1 year after spill, families clamor for beach vacations
Buck Lee, executive director of the Santa Rosa Island Authority, said that Pensacola Beach is “the cleanest it’s ever been” and that tourism seems to have bounced back after the oil spill.
“Our February retail sales, including hotels, restaurants and souvenirs, were up 50 percent from February last year,” Lee said. “Right now our beach is gorgeous, the water’s fine, people are catching pompano off the pier…we want to keep it going.”
Lee said that hotels and rental homes on the beach have had more advance reservations than ever before.
Sandy Zimmer, a Luling resident, visited Pensacola Beach just weeks after oil washed ashore on that beach last year. But Zimmer said that the clean-up effort was already going so well that her family was still able to enjoy their vacation.
“The water was great, the beach was wonderful, we had a great time and we’d love to go back,” Zimmer said.
Zimmer said she has heard nothing but good news from her sister who lives in Gulf Breeze, just outside of Pensacola Beach.
“I’ve heard that certain locations have seen some isolated oil or tar balls, but my sister…says the beaches are great - there’s no problem,” Zimmer said.
She is already planning to revisit the beach this summer.
The Destin area is another popular beach location for vacations.
Cristalle Poche, a Norco resident, stays in condos in Destin with five or six other local families each year, and this year is no exception.
Poche said she is not worried at all about oil being on Destin beaches. In fact, last year her group visited the white sands just weeks after the oil spill and saw very little damage.
But not all locals were able to deal with the possibility of oil on Florida beaches last year. Des Allemands resident Earl Matherne had to cancel his annual family trip to Sandestin because he didn’t want to take a chance having his young daughter in what he heard were oiled waters.

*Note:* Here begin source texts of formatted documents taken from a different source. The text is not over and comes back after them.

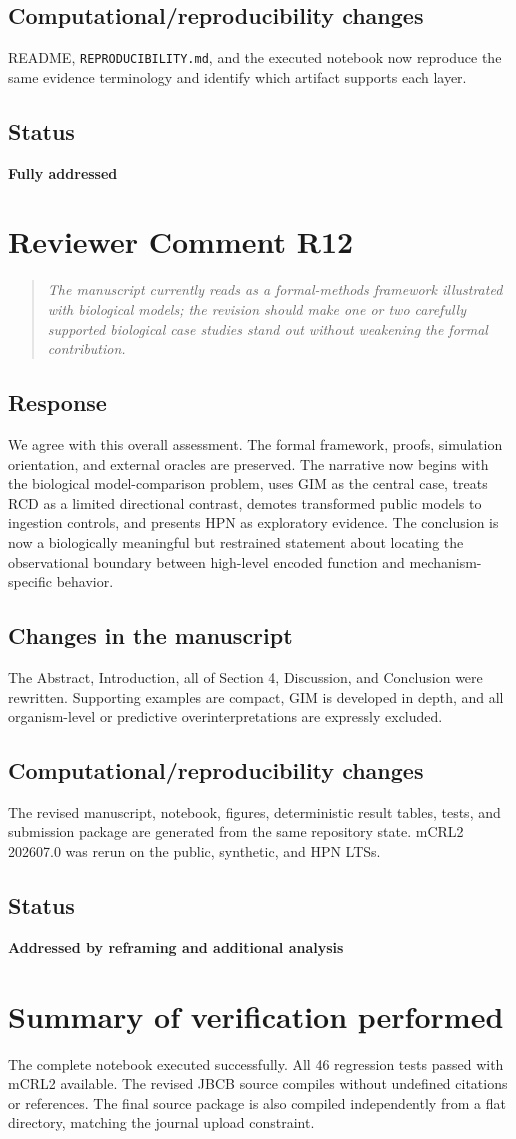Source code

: \documentclass[11pt]{article}
\newcommand{\reviewcomment}[2]{%
  \section*{Reviewer Comment #1}
  \begin{quote}\itshape #2\end{quote}}
\newcommand{\response}{\subsection*{Response}}
\newcommand{\manuscriptchanges}{\subsection*{Changes in the manuscript}}
\newcommand{\computationalchanges}{\subsection*{Computational/reproducibility changes}}
\newcommand{\status}[1]{\subsection*{Status}\textbf{#1}}
\begin{document}
\computationalchanges
README, \nolinkurl{REPRODUCIBILITY.md}, and the executed notebook now reproduce the
same evidence terminology and identify which artifact supports each layer.

\status{Fully addressed}

\reviewcomment{R12}{The manuscript currently reads as a formal-methods framework
illustrated with biological models; the revision should make one or two
carefully supported biological case studies stand out without weakening the
formal contribution.}

\response
We agree with this overall assessment. The formal framework, proofs, simulation
orientation, and external oracles are preserved. The narrative now begins with
the biological model-comparison problem, uses GIM as the central case, treats
RCD as a limited directional contrast, demotes transformed public models to
ingestion controls, and presents HPN as exploratory evidence. The conclusion is
now a biologically meaningful but restrained statement about locating the
observational boundary between high-level encoded function and
mechanism-specific behavior.

\manuscriptchanges
The Abstract, Introduction, all of Section 4, Discussion, and Conclusion were
rewritten. Supporting examples are compact, GIM is developed in depth, and all
organism-level or predictive overinterpretations are expressly excluded.

\computationalchanges
The revised manuscript, notebook, figures, deterministic result tables, tests,
and submission package are generated from the same repository state. mCRL2
202607.0 was rerun on the public, synthetic, and HPN LTSs.

\status{Addressed by reframing and additional analysis}

\section*{Summary of verification performed}

The complete notebook executed successfully. All 46 regression tests passed
with mCRL2 available. The revised JBCB source compiles without undefined
citations or references. The final source package is also compiled independently
from a flat directory, matching the journal upload constraint.
\end{document}
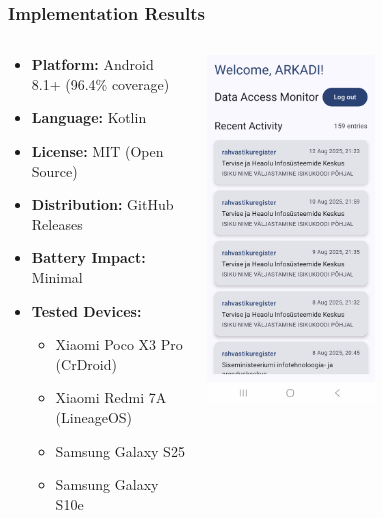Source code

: \documentclass[aspectratio=169,11pt]{beamer}
\begin{document}
\begin{frame}
\frametitle{Implementation Results}
\begin{columns}
\begin{column}{0.6\textwidth}
\begin{itemize}
    \item \textbf{Platform:} Android 8.1+ (96.4\% coverage)
    \item \textbf{Language:} Kotlin
    \item \textbf{License:} MIT (Open Source)
    \item \textbf{Distribution:} GitHub Releases
    \item \textbf{Battery Impact:} Minimal
    \item \textbf{Tested Devices:}
    \begin{itemize}
        \item Xiaomi Poco X3 Pro (CrDroid)
        \item Xiaomi Redmi 7A (LineageOS)  
        \item Samsung Galaxy S25
        \item Samsung Galaxy S10e
    \end{itemize}
\end{itemize}
\end{column}
\begin{column}{0.4\textwidth}

\begin{center}

\includegraphics[width=0.55\textwidth]{../english/figures/Screenshot_20250812_212336_Data Access Notifier.jpg}
\end{center}
\end{column}
\end{columns}
\end{frame}
\end{document}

Nicole Scott, public relations associate with Emerald Coast, said that Destin never had a big issue with the oil and she hopes that tourists will return in full-force this year.

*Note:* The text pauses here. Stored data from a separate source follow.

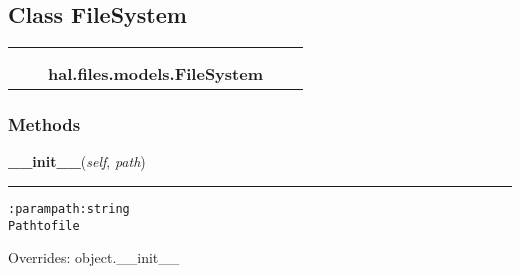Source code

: 
\subsection{Class FileSystem}

    \label{hal:files:models:FileSystem}
\begin{tabular}{cccccc}
\multicolumn{2}{r}{\settowidth{\BCL}{object}\multirow{2}{\BCL}{object}}
&&
  \\\cline{3-3}
  &&\multicolumn{1}{c|}{}
&&
  \\
&&\multicolumn{2}{l}{\textbf{hal.files.models.FileSystem}}
\end{tabular}



  \subsubsection{Methods}

    \vspace{0.5ex}

\hspace{.8\funcindent}\begin{boxedminipage}{\funcwidth}

    \raggedright \textbf{\_\_init\_\_}(\textit{self}, \textit{path})

    \vspace{-1.5ex}

    \rule{\textwidth}{0.5\fboxrule}
\setlength{\parskip}{2ex}
\begin{alltt}

:param path: string
    Path to file
\end{alltt}

\setlength{\parskip}{1ex}
      Overrides: object.\_\_init\_\_

    \end{boxedminipage}

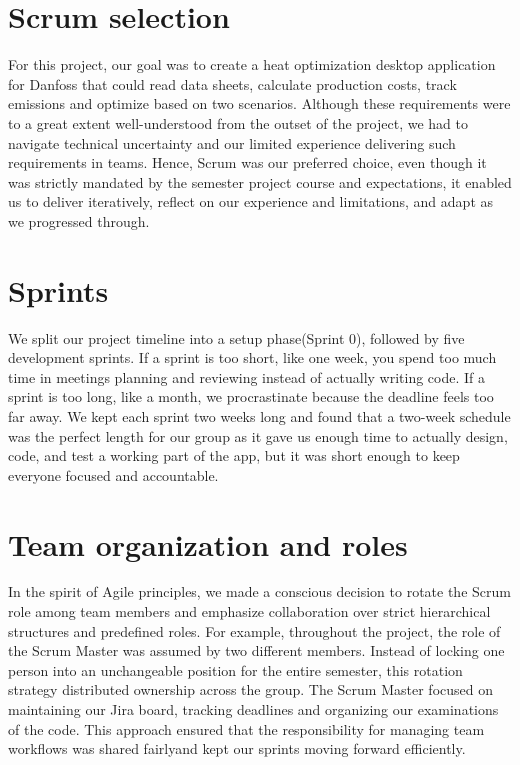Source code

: \section{Scrum selection}

For this project, our goal was to create a heat optimization desktop application for Danfoss that could read data sheets, calculate production costs, track emissions and optimize based on two scenarios. Although these requirements were to a great extent well-understood from the outset of the project, we had to navigate technical uncertainty and our limited experience delivering such requirements in teams. Hence, Scrum was our preferred choice, even though it was strictly mandated by the semester project course and expectations, it enabled us to deliver iteratively, reflect on our experience and limitations, and adapt as we progressed through.

\section{Sprints}

We split our project timeline into a setup phase(Sprint 0), followed by five development sprints. If a sprint is too short, like one week, you spend too much time in meetings planning and reviewing instead of actually writing code. If a sprint is too long, like a month, we procrastinate because the deadline feels too far away. We kept each sprint two weeks long and found that a two-week schedule was the perfect length for our group as it gave us enough time to actually design, code, and test a working part of the app, but it was short enough to keep everyone focused and accountable.

\section{Team organization and roles}

In the spirit of Agile principles, we made a conscious decision to rotate the Scrum role among team members and emphasize collaboration over strict hierarchical structures and predefined roles. For example, throughout the project, the role of the Scrum Master was assumed by two different members. Instead of locking one person into an unchangeable position for the entire semester, this rotation strategy distributed ownership across the group. The Scrum Master focused on maintaining our Jira board, tracking deadlines and organizing our examinations of the code. This approach ensured that the responsibility for managing team workflows was shared fairlyand kept our sprints moving forward efficiently.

“We suffered a big hit financially, not environmentally, and there’s a big difference,” Scott said. “We lost a lot of tourism dollars because of the oil spill.”
She said that many people believe that since oil washed ashore in Pensacola, it must have washed up on Destin and Fort Walton beaches.
“It’s a misconception we are fighting really hard to correct,” Scott said.
Scott said that Destin beaches are as pristine as ever and those who don’t believe it can look at untouched recent photos of the sand and water at www.emeraldcoastfl.com. She said that sometimes very small tar balls will wash ashore, but that the beaches are cleaned daily and the balls are usually too small to notice.
Scott said that a lot of events, including concerts and sports tournaments, are planned to try to draw crowds to the beach this summer.
Matherne said that his family will be returning to Sandestin this year unless he sees new evidence that the beaches are in bad shape.
Stephen Romano, who works for St. Charles Planning and Zoning, said that the oil did not keep him away from Destin last year and it will not keep him away this year.
“It matters not to (my family) that the beaches could be tainted. We don’t care,” Romano said. “In fact, if the negative perception affects the asking price for condo rentals, we see it as an advantage that we intend to indulge.”
Grand Isle beaches open for business
Those who like to fish and crab can feel comfortable heading to Grand Isle for some fun in the sun.
While Elmers Island is still closed for oil spill clean-up activities, Jan Scardino, with the Mayor’s office, said that Grand Isle is in excellent condition.
“The beaches are open and we hope people will start coming down,” Scardino said.
Scardino said that tar balls will sometimes wash ashore, but that clean-up crews immediately remove them. She also said that tar balls washing ashore has never been very unusual for the area, even before the oil spill.